I've got an application that needs to send a stream of data from one process to multiple readers, each of which needs to see its own copy of the stream. This is reasonably high-rate (100MB/s is not uncommon), so I'd like to avoid duplication if possible. In my ideal world, linux would have named pipes that supported multiple readers, with a fast path for the common single-reader case.
I'd like something that provides some measure of namespace isolation (eg: broadcasting on 127.0.0.1 is open to any process I believe...). Unix domain sockets don't support broadcast, and UDP is "unreliable" anyways (server will drop packets instead of blocking in my case). I supposed I could create a shared-memory segment and store the common buffers there, but that feels like reinventing the wheel. Is there a canonical way to do this in linux?

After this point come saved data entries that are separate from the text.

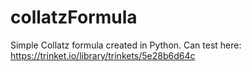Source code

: # collatzFormula
Simple Collatz formula created in Python.
Can test here: https://trinket.io/library/trinkets/5e28b6d64c
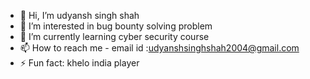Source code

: - 👋 Hi, I’m udyansh singh shah
- 👀 I’m interested in bug bounty solving problem
- 🌱 I’m currently learning cyber security course
- 📫 How to reach me - email id :udyanshsinghshah2004@gmail.com
- ⚡ Fun fact: khelo india player
<!---
udyanshsingh/udyanshsingh is a ✨ special ✨ repository because its `README.md` (this file) appears on your GitHub profile.
You can click the Preview link to take a look at your changes.
--->

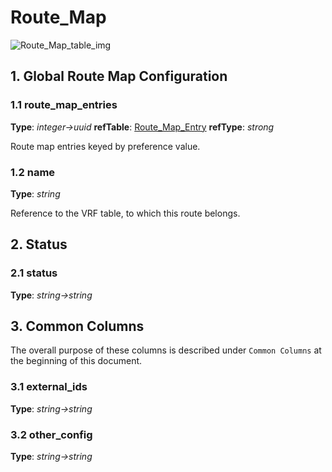 # Route_Map

![Route_Map_table_img](http://www.plantuml.com/plantuml/img/0TC0BFz0StHXSdHrRMmAS65ZQs5dPI0YKczlT21KOM9iPNCY87iAOsnXStCWKczrT6LVJM5m2dqAQ6baPI1ZQN9ZR6KAQ6baPI1jPMrYPN9p2dDhQMvmON9XRI1jRsvlOsXoRsrb87HoTMKAR6LdPMva879fPsXq2cDlRdHfRdLlSo1iQMvb82qWF68-StHoRsvdF2zYFY1oPMPbScLkOsKAP6zqT6La86nfRcKWBI0yQJvtPM5hF2zfFY1oPMPbScLkOsKAPMvaR6LdPMva2a1bRcHrRMmA)

## 1. Global Route Map Configuration

### 1.1 route_map_entries

**Type**: _integer->uuid_ **refTable**: [Route_Map_Entry](route_map_entry.html) **refType**: _strong_



Route map entries keyed by preference value.

### 1.2 name

**Type**: _string_

Reference to the VRF table, to which this route belongs.

## 2. Status

### 2.1 status

**Type**: _string->string_

## 3. Common Columns

The overall purpose of these columns is described under `Common Columns` at the
beginning of this document.

### 3.1 external_ids

**Type**: _string->string_

### 3.2 other_config

**Type**: _string->string_

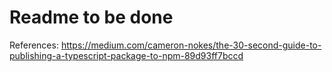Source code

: # Readme to be done

References: https://medium.com/cameron-nokes/the-30-second-guide-to-publishing-a-typescript-package-to-npm-89d93ff7bccd
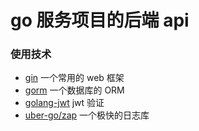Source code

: # go 服务项目的后端 api

### 使用技术

- [gin](https://github.com/gin-gonic/gin) 一个常用的 web 框架
- [gorm](https://github.com/go-gorm/gorm) 一个数据库的 ORM
- [golang-jwt](https://github.com/golang-jwt/jwt) jwt 验证
- [uber-go/zap](https://github.com/uber-go/zap) 一个极快的日志库
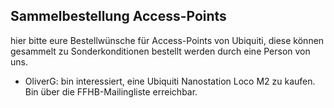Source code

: ## Sammelbestellung Access-Points
hier bitte eure Bestellwünsche für Access-Points von Ubiquiti, diese können gesammelt zu Sonderkonditionen bestellt werden durch eine Person von uns.

* OliverG: bin interessiert, eine Ubiquiti Nanostation Loco M2 zu kaufen. Bin über die FFHB-Mailingliste erreichbar.
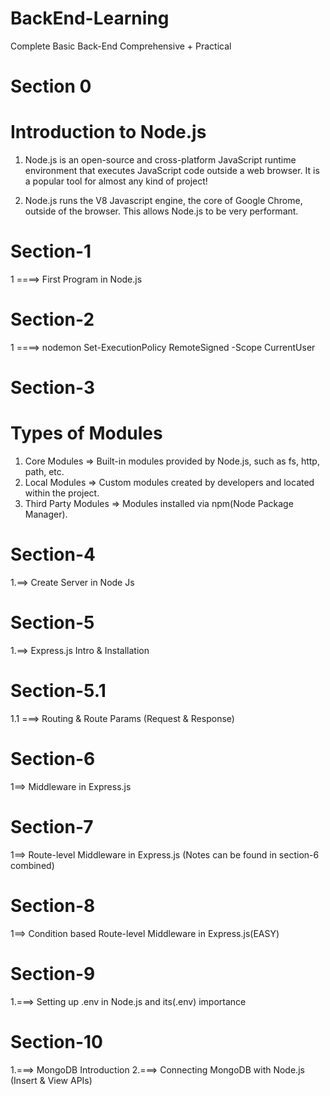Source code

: # BackEnd-Learning

Complete Basic Back-End Comprehensive + Practical

# Section 0

# Introduction to Node.js

1. Node.js is an open-source and cross-platform JavaScript runtime environment that executes JavaScript code outside a web browser. It is a popular tool for almost any kind of project!

2. Node.js runs the V8 Javascript engine, the core of Google Chrome, outside of the browser. This allows Node.js to be very performant.

# Section-1

1 ====> First Program in Node.js

# Section-2

1 ====> nodemon
Set-ExecutionPolicy RemoteSigned -Scope CurrentUser

# Section-3

# Types of Modules

1. Core Modules
   => Built-in modules provided by Node.js, such as fs, http, path, etc.
2. Local Modules
   => Custom modules created by developers and located within the project.
3. Third Party Modules
   => Modules installed via npm(Node Package Manager).

# Section-4

1.==> Create Server in Node Js

# Section-5

1.==> Express.js Intro & Installation

# Section-5.1

1.1 ===> Routing & Route Params (Request & Response)

# Section-6

1==> Middleware in Express.js

# Section-7
1==> Route-level Middleware in Express.js (Notes can be found in section-6 combined)

# Section-8
1==> Condition based  Route-level Middleware in Express.js(EASY)


# Section-9
1.===> Setting up .env in Node.js and its(.env) importance


# Section-10
1.===> MongoDB Introduction
2.===> Connecting MongoDB with Node.js (Insert & View APIs)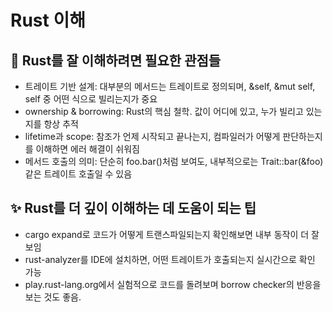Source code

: # Rust 이해

## 🧠 Rust를 잘 이해하려면 필요한 관점들
- 트레이트 기반 설계: 대부분의 메서드는 트레이트로 정의되며, &self, &mut self, self 중 어떤 식으로 빌리는지가 중요
- ownership & borrowing: Rust의 핵심 철학. 값이 어디에 있고, 누가 빌리고 있는지를 항상 추적
- lifetime과 scope: 참조가 언제 시작되고 끝나는지, 컴파일러가 어떻게 판단하는지를 이해하면 에러 해결이 쉬워짐
- 메서드 호출의 의미: 단순히 foo.bar()처럼 보여도, 내부적으로는 Trait::bar(&foo) 같은 트레이트 호출일 수 있음

## ✨ Rust를 더 깊이 이해하는 데 도움이 되는 팁
- cargo expand로 코드가 어떻게 트랜스파일되는지 확인해보면 내부 동작이 더 잘 보임
- rust-analyzer를 IDE에 설치하면, 어떤 트레이트가 호출되는지 실시간으로 확인 가능
- play.rust-lang.org에서 실험적으로 코드를 돌려보며 borrow checker의 반응을 보는 것도 좋음.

I supposed I could create a shared-memory segment and store the common buffers there, but that feels like reinventing the wheel. Is there a canonical way to do this in linux?
The short answer: No
The long answer: Yes [and you're on the right track]
I've had to do this before [for even higher speeds], so I had to research this. The following is what I came up with.
In the main process, create a pool of shared buffers [use SysV shm or private mmap as you chose]. Assign ID numbers to them (e.g. 1,2,3,...). Now there is a mapping from bufid to buffer memory address. To make this accessible to child processes, do this before you fork them. The children also inherit the shared memory mappings, so not much work
Now fork the children. Give them each a unique process id. You can just incrementally start with a number: 2,3,4,... [main is 1] or just use regular pids.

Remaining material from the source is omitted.